● **Goal of the exercise**
Starting with the first line and ending with the one that holds "[02:25] Notice it", retype the entries exactly.

[Saved entries]

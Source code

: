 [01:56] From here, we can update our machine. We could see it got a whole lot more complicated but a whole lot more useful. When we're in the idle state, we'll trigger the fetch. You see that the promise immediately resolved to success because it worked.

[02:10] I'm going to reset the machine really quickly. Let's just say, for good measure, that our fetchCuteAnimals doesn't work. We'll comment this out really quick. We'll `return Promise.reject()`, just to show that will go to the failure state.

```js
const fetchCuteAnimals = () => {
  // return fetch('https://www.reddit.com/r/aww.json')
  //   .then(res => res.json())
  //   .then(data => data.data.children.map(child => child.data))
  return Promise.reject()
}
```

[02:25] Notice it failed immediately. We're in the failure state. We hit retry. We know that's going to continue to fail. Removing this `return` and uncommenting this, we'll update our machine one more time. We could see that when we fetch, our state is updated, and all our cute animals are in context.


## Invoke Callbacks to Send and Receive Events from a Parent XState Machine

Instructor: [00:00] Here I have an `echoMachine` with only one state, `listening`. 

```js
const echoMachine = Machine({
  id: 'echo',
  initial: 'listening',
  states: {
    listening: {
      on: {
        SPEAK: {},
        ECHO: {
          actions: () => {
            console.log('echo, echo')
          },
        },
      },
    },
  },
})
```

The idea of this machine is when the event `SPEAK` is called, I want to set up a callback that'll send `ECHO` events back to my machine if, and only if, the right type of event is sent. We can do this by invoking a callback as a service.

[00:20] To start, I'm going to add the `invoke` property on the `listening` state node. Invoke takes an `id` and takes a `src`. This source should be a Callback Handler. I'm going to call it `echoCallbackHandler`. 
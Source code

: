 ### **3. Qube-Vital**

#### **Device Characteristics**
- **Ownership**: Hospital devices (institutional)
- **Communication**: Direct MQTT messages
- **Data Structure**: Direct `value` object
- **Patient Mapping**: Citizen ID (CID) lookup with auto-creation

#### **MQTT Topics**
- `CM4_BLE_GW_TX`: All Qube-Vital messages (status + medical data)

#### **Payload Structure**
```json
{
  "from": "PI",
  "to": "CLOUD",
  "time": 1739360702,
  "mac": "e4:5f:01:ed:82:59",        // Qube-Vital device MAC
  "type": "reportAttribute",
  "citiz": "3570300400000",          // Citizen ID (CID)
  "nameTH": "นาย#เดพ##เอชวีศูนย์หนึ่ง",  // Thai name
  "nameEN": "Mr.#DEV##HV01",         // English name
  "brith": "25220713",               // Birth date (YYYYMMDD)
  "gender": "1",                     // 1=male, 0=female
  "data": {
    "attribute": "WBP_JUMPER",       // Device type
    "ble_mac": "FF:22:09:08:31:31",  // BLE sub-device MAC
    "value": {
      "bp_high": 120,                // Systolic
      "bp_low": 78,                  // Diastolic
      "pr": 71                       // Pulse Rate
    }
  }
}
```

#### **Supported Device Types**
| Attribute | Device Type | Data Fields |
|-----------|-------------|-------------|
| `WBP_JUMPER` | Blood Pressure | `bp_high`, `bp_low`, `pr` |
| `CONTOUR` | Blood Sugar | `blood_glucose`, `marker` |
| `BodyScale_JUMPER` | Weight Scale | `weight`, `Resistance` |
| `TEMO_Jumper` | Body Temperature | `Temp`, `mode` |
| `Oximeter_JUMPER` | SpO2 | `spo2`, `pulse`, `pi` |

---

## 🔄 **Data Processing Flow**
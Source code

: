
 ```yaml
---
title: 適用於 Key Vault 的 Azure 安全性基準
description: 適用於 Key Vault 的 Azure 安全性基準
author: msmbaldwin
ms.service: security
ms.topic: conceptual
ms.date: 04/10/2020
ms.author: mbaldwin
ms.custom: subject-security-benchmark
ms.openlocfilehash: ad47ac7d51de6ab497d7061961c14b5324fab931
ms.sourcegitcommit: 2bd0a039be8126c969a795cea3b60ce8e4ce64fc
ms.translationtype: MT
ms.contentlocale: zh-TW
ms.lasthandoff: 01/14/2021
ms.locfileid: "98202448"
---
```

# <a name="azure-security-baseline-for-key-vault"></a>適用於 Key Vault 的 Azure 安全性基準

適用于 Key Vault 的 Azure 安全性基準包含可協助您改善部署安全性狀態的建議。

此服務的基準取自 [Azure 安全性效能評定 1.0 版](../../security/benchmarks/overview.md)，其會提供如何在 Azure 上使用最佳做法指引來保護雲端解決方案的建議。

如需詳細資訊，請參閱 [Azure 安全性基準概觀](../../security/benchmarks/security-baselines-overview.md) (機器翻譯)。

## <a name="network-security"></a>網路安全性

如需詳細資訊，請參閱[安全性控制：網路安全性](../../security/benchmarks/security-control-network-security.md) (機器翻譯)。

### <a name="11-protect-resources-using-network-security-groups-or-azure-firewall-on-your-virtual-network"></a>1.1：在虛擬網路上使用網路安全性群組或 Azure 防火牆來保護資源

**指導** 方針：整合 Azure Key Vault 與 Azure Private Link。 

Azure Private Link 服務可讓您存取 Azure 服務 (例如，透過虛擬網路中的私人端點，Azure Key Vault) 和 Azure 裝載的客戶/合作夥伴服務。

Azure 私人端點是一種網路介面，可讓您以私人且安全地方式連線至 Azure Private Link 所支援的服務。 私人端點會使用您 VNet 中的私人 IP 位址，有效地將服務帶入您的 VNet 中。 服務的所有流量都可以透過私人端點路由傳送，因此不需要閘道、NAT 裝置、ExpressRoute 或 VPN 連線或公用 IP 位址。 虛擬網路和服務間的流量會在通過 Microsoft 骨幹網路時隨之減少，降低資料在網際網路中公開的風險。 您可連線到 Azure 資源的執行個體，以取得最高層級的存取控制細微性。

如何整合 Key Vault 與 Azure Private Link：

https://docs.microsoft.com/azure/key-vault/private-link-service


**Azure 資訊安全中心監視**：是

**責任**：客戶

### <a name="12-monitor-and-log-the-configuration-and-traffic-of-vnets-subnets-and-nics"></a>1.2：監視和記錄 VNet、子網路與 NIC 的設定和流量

● **Answer below**
Source code

: [01:56] From here, we can update our machine. We could see it got a whole lot more complicated but a whole lot more useful. When we're in the idle state, we'll trigger the fetch. You see that the promise immediately resolved to success because it worked.

[02:10] I'm going to reset the machine really quickly. Let's just say, for good measure, that our fetchCuteAnimals doesn't work. We'll comment this out really quick. We'll `return Promise.reject()`, just to show that will go to the failure state.

```js
const fetchCuteAnimals = () => {
  // return fetch('https://www.reddit.com/r/aww.json')
  //   .then(res => res.json())
  //   .then(data => data.data.children.map(child => child.data))
  return Promise.reject()
}
```

[02:25] Notice it failed immediately. We're in the failure state. We hit retry. We know that's going to continue to fail. Removing this `return` and uncommenting this, we'll update our machine one more time. We could see that when we fetch, our state is updated, and all our cute animals are in context.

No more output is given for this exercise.